Source texts of formatted documents:
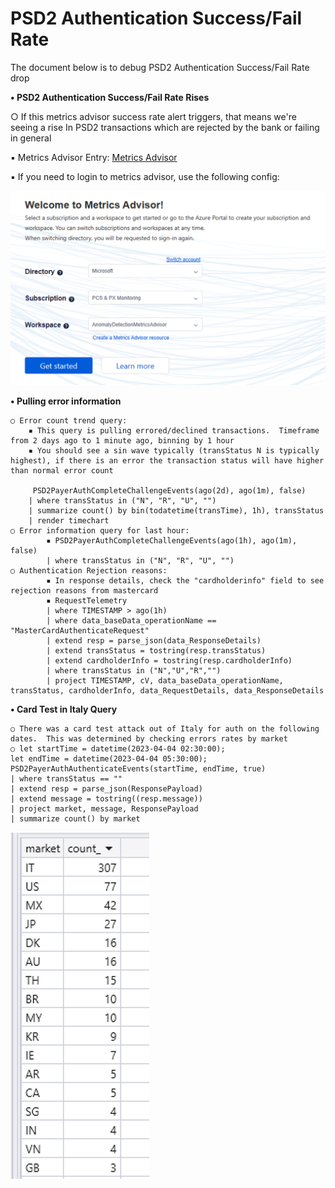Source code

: # PSD2 Authentication Success/Fail Rate 

The document below is to debug PSD2 Authentication Success/Fail Rate drop

**• PSD2 Authentication Success/Fail Rate Rises**

○ If this metrics advisor success rate alert triggers, that means we're seeing a rise In PSD2 transactions which are rejected by the bank or failing in general

▪ Metrics Advisor Entry: 
[Metrics Advisor](https://metricsadvisor.azurewebsites.net)

▪ If you need to login to metrics advisor, use the following config:

![alt text](./Images/image.png)

**• Pulling error information**

    ○ Error count trend query:
        ▪ This query is pulling errored/declined transactions.  Timeframe from 2 days ago to 1 minute ago, binning by 1 hour
        ▪ You should see a sin wave typically (transStatus N is typically highest), if there is an error the transaction status will have higher than normal error count
        
         PSD2PayerAuthCompleteChallengeEvents(ago(2d), ago(1m), false)
        | where transStatus in ("N", "R", "U", "")
        | summarize count() by bin(todatetime(transTime), 1h), transStatus
        | render timechart
    ○ Error information query for last hour:
            ▪ PSD2PayerAuthCompleteChallengeEvents(ago(1h), ago(1m), false)
            | where transStatus in ("N", "R", "U", "")
    ○ Authentication Rejection reasons:
            ▪ In response details, check the "cardholderinfo" field to see rejection reasons from mastercard
            ▪ RequestTelemetry
            | where TIMESTAMP > ago(1h)
            | where data_baseData_operationName == "MasterCardAuthenticateRequest"
            | extend resp = parse_json(data_ResponseDetails)
            | extend transStatus = tostring(resp.transStatus)
            | extend cardholderInfo = tostring(resp.cardholderInfo)
            | where transStatus in ("N","U","R","")
            | project TIMESTAMP, cV, data_baseData_operationName, transStatus, cardholderInfo, data_RequestDetails, data_ResponseDetails
    
**• Card Test in Italy Query**

    ○ There was a card test attack out of Italy for auth on the following dates.  This was determined by checking errors rates by market
    ○ let startTime = datetime(2023-04-04 02:30:00);
    let endTime = datetime(2023-04-04 05:30:00);
    PSD2PayerAuthAuthenticateEvents(startTime, endTime, true)
    | where transStatus == ""
    | extend resp = parse_json(ResponsePayload)
    | extend message = tostring((resp.message))
    | project market, message, ResponsePayload
    | summarize count() by market

![alt text](./Images/image-1.png)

## WHAT THE TASK ASKS
Looking at the entries above, copy out every line in which "message" occurs.

## SOLUTION
    | extend message = tostring((resp.message))
    | project market, message, ResponsePayload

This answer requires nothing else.